**Given records**
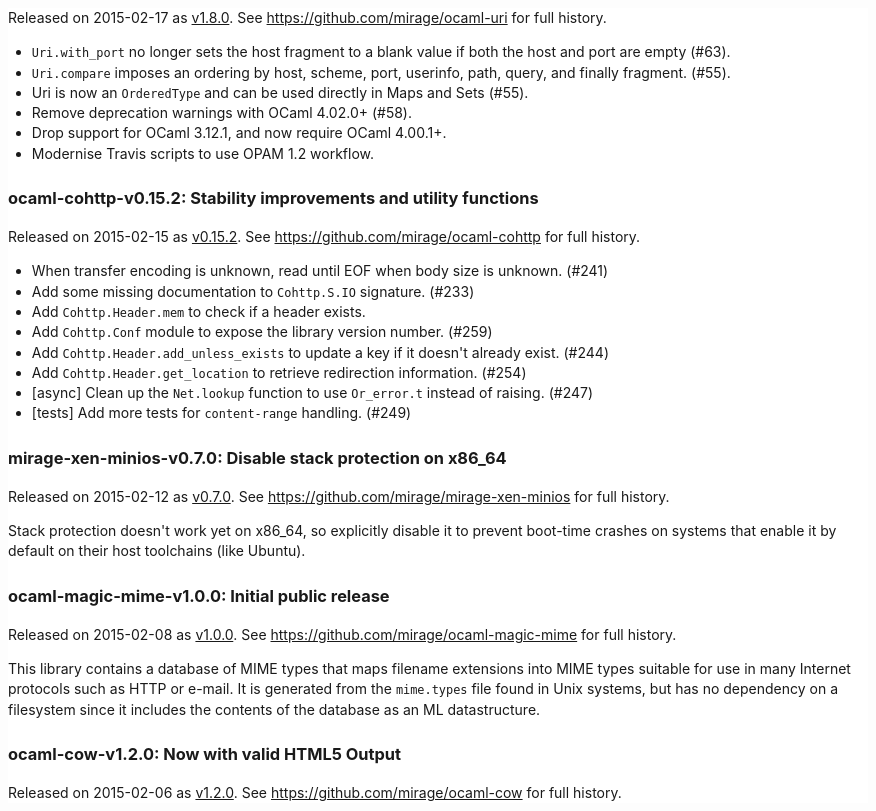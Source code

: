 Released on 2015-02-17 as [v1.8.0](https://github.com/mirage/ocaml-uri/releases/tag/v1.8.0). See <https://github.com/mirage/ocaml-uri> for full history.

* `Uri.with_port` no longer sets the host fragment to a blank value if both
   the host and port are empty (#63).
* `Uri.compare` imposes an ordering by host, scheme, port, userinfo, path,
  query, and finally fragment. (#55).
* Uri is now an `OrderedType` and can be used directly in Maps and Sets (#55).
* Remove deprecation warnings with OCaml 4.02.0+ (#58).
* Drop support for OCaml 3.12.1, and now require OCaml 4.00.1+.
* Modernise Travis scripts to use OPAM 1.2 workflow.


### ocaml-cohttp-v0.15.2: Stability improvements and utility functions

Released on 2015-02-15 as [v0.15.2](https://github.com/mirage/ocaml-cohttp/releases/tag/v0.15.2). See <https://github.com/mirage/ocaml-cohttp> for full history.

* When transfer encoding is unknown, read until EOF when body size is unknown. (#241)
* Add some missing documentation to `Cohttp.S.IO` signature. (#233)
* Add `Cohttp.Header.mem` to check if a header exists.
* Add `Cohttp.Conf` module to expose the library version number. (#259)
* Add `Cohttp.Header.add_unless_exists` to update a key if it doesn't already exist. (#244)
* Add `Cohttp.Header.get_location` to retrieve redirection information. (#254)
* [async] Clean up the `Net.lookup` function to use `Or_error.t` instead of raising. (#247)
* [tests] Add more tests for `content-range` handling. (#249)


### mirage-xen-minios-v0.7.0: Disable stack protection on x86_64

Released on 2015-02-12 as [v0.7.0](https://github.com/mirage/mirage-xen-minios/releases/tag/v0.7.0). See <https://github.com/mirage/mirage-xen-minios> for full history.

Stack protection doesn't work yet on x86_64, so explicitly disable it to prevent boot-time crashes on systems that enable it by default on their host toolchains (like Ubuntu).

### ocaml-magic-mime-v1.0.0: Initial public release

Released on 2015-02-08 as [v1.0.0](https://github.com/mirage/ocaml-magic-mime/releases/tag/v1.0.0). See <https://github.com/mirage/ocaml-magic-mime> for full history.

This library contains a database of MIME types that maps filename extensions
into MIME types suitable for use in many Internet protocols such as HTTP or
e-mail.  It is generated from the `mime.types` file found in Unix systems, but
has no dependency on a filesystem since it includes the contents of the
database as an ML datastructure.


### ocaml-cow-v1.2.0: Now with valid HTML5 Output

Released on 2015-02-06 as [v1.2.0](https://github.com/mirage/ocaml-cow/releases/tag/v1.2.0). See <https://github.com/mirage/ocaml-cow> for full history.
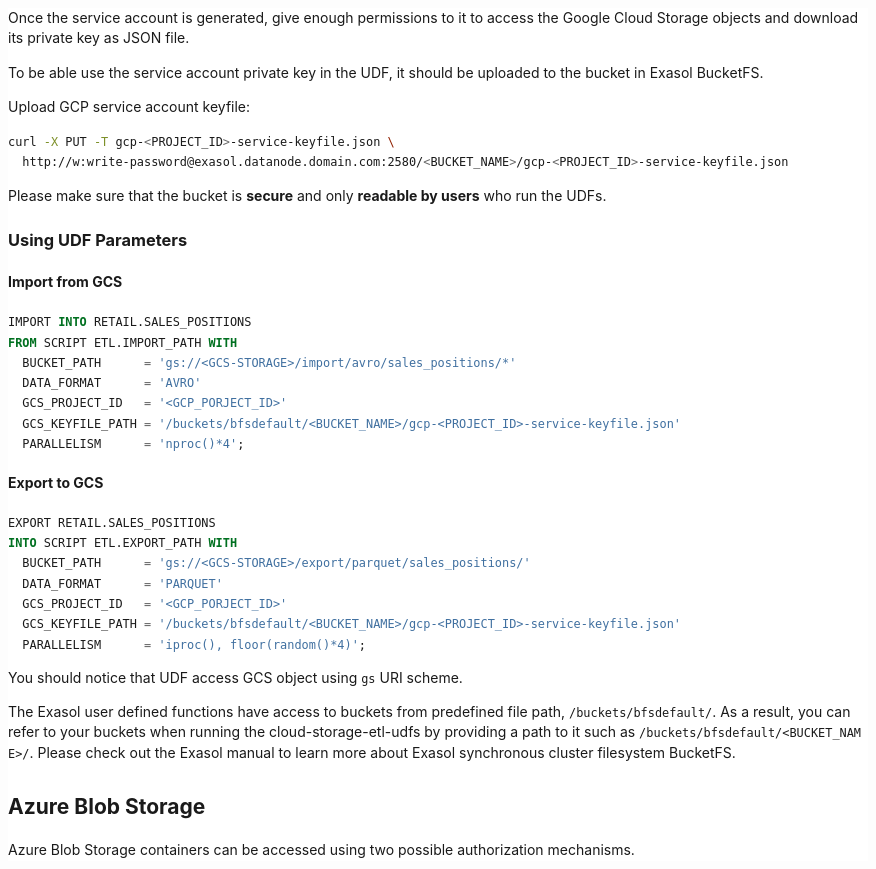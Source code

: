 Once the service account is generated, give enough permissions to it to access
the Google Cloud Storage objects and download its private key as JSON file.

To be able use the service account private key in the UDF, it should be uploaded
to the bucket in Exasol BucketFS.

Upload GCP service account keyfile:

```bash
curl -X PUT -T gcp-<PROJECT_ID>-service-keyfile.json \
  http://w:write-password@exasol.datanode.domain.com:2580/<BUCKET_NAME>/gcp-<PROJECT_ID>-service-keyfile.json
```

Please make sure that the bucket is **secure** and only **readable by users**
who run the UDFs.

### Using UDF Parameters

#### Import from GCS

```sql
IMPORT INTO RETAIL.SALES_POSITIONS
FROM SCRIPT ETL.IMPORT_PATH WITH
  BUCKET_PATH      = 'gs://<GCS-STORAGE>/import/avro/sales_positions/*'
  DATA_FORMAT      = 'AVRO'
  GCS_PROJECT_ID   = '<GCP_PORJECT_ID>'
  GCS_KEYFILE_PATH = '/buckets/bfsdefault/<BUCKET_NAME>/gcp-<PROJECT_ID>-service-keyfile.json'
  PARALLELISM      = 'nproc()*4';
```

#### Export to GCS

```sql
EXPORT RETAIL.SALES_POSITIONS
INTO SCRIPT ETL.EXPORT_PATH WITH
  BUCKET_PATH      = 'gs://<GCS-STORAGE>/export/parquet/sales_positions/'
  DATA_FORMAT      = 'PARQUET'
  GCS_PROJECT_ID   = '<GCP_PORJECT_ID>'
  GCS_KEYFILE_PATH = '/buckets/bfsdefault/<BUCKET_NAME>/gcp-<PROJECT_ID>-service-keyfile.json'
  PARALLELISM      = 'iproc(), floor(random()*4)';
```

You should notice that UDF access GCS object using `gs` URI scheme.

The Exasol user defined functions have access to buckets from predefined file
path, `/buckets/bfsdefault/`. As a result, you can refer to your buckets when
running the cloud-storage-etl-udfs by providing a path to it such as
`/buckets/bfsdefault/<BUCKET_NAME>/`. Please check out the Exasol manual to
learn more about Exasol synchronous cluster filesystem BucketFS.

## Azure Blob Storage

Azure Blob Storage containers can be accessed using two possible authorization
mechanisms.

**Description of the task**
Your task is to copy every line in the entries that holds the string "check".

**Solution below**
* Add `Cohttp.Header.mem` to check if a header exists.
`/buckets/bfsdefault/<BUCKET_NAME>/`. Please check out the Exasol manual to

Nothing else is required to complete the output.